Coordinates

There are many different ways of indicating location within a fusion device, both local (defined with respect to a given flux surface, usually used to indicate location within a flux tube, e.g. $x, y, \theta$ in GS2) and global (denoting position within the torus, e.g. $R, Z, \phi$ or $r, \theta, \phi$ or $\psi, \theta, \phi$).

As a general rule, in GS2, local coordinates (or their spectral transforms) are used to map perturbed quantities such as the potential, and to evolve the gyrokinetic equations, whereas global quantities are used to specify the location of the flux tube within the torus, and to calculate the value of the spatially varying drifts such as the curvature drift. Thus, various sets of coordinates are used at different times, necessitating conversions between them. Furthermore, no set of GS2 coordinates actually corresponds to a real space set of coordinates, so if it is desired to have fields output as functions of real space, it is necessary to work out the correspondence between GS2 coordinates and real space coordinates.

GS2 Coordinates

The "native" coordinates of GS2 are $x,y,\theta$, a set of field line following local coordinates. Each of these coordinates are defined below. Their definitions are obscure, and are therefore reduced to physically meaningful expressions for simple magnetic geometries where this is possible.

x

This coordinate denotes the flux surface, and is commonly known as the radial coordinate, though this is only the case when the magnetic flux surfaces are concentric circles. Its actual definition is

$$\begin{equation} x = a \frac{q_0}{\rho_0} \left( \Psi_{0N} - \Psi_{N} \right) \end{equation}$$

where a is the reference length, $q_0$ is the magnetic safety factor on the reference flux surface, $\rho_0$ the normalised flux surface label and $\Psi_N$ the normalised flux.
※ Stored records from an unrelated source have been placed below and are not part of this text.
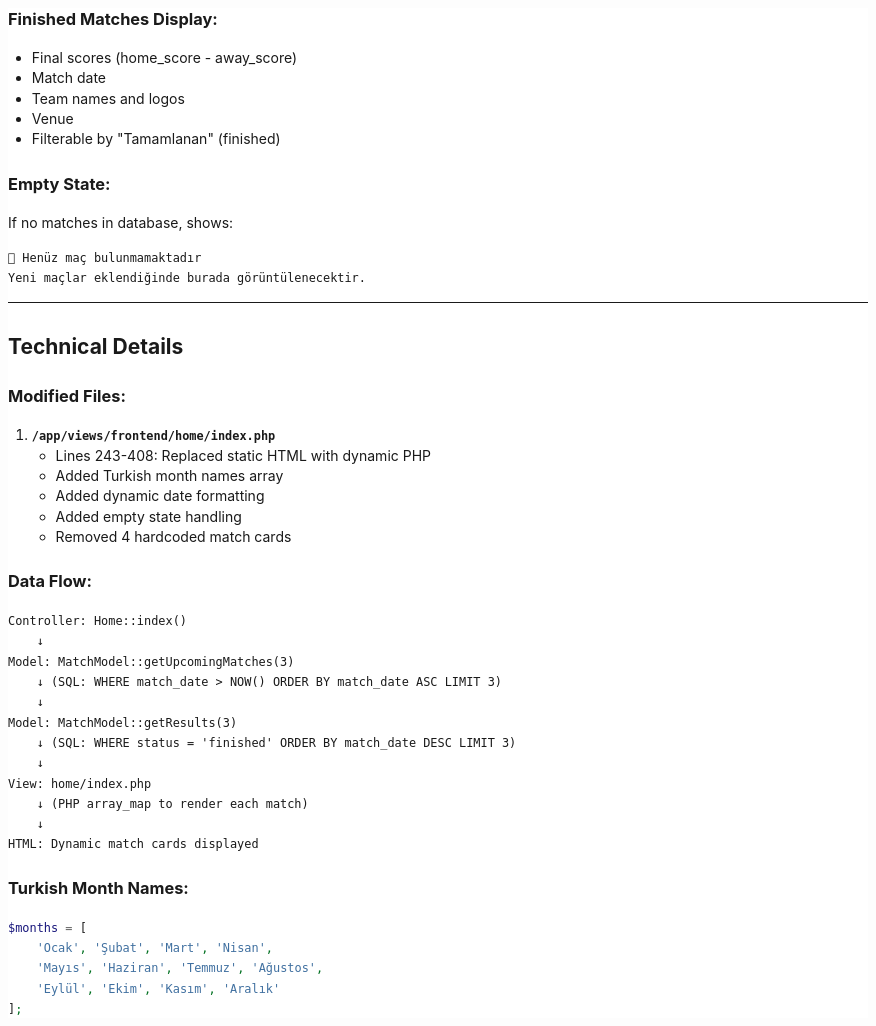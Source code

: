 ### Finished Matches Display:
- Final scores (home_score - away_score)
- Match date
- Team names and logos
- Venue
- Filterable by "Tamamlanan" (finished)

### Empty State:
If no matches in database, shows:
```
📅 Henüz maç bulunmamaktadır
Yeni maçlar eklendiğinde burada görüntülenecektir.
```

---

## Technical Details

### Modified Files:
1. **`/app/views/frontend/home/index.php`**
   - Lines 243-408: Replaced static HTML with dynamic PHP
   - Added Turkish month names array
   - Added dynamic date formatting
   - Added empty state handling
   - Removed 4 hardcoded match cards

### Data Flow:
```
Controller: Home::index()
    ↓
Model: MatchModel::getUpcomingMatches(3)
    ↓ (SQL: WHERE match_date > NOW() ORDER BY match_date ASC LIMIT 3)
    ↓
Model: MatchModel::getResults(3)
    ↓ (SQL: WHERE status = 'finished' ORDER BY match_date DESC LIMIT 3)
    ↓
View: home/index.php
    ↓ (PHP array_map to render each match)
    ↓
HTML: Dynamic match cards displayed
```

### Turkish Month Names:
```php
$months = [
    'Ocak', 'Şubat', 'Mart', 'Nisan', 
    'Mayıs', 'Haziran', 'Temmuz', 'Ağustos', 
    'Eylül', 'Ekim', 'Kasım', 'Aralık'
];
```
The Concentric Circular Flux Surface Limit

In the case where the magnetic flux surfaces are concentric circles and $\rho_n = r_0/a$ and $a=R_0$, we may write:

$$\begin{align} x &= a \frac{q_0}{\rho_0} \frac{d \Psi_N}{d \rho} \left( \rho_0 - \rho\right) \\ &= \frac{a^2q_0}{r_0}\frac{d \Psi_N}{d r} \left( r_0 - r \right) \\ &= \frac{R_0^2q_0}{r_0}\frac{d \Psi_N}{d r} \left( r_0 - r \right) \end{align}$$